::: RECORDS FOR THIS TASK
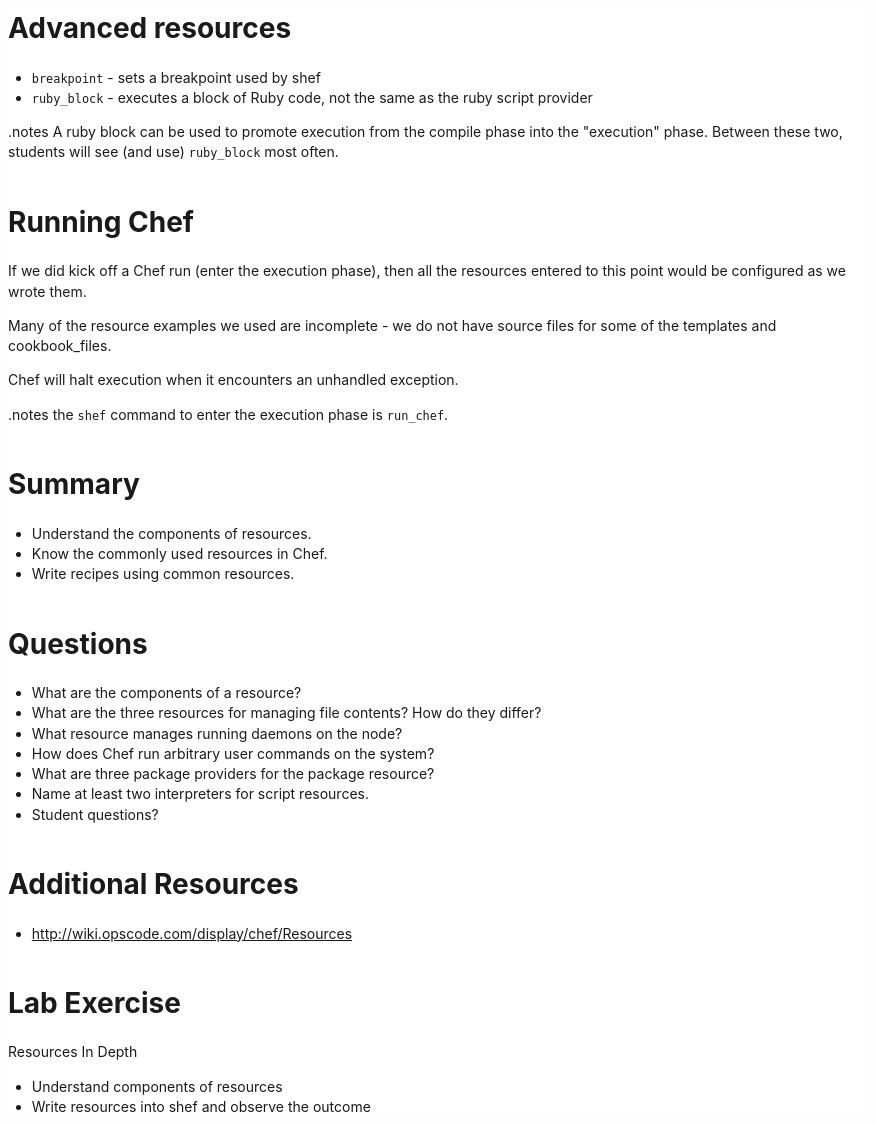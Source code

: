 # Advanced resources

* `breakpoint` - sets a breakpoint used by shef
* `ruby_block` - executes a block of Ruby code, not the same as the
  ruby script provider

.notes A ruby block can be used to promote execution from the compile
phase into the "execution" phase. Between these two, students will see
(and use) `ruby_block` most often.

# Running Chef

If we did kick off a Chef run (enter the execution phase), then all
the resources entered to this point would be configured as we wrote
them.

Many of the resource examples we used are incomplete - we do not have
source files for some of the templates and cookbook_files.

Chef will halt execution when it encounters an unhandled exception.

.notes the `shef` command to enter the execution phase is `run_chef`.

# Summary

* Understand the components of resources.
* Know the commonly used resources in Chef.
* Write recipes using common resources.

# Questions

* What are the components of a resource?
* What are the three resources for managing file contents? How do they
  differ?
* What resource manages running daemons on the node?
* How does Chef run arbitrary user commands on the system?
* What are three package providers for the package resource?
* Name at least two interpreters for script resources.
* Student questions?

# Additional Resources

* http://wiki.opscode.com/display/chef/Resources

# Lab Exercise

Resources In Depth

* Understand components of resources
* Write resources into shef and observe the outcome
::::::
> **TASK PROMPT**
If pictures appear among the records, do not carry them over; retype the rest exactly.

> **SOLVED EXERCISE**
Source code

: # Advanced resources

* `breakpoint` - sets a breakpoint used by shef
* `ruby_block` - executes a block of Ruby code, not the same as the
  ruby script provider

.notes A ruby block can be used to promote execution from the compile
phase into the "execution" phase. Between these two, students will see
(and use) `ruby_block` most often.

# Running Chef

If we did kick off a Chef run (enter the execution phase), then all
the resources entered to this point would be configured as we wrote
them.

Many of the resource examples we used are incomplete - we do not have
source files for some of the templates and cookbook_files.

Chef will halt execution when it encounters an unhandled exception.

.notes the `shef` command to enter the execution phase is `run_chef`.

# Summary

* Understand the components of resources.
* Know the commonly used resources in Chef.
* Write recipes using common resources.

# Questions

* What are the components of a resource?
* What are the three resources for managing file contents? How do they
  differ?
* What resource manages running daemons on the node?
* How does Chef run arbitrary user commands on the system?
* What are three package providers for the package resource?
* Name at least two interpreters for script resources.
* Student questions?

# Additional Resources

* http://wiki.opscode.com/display/chef/Resources

# Lab Exercise

Resources In Depth

* Understand components of resources
* Write resources into shef and observe the outcome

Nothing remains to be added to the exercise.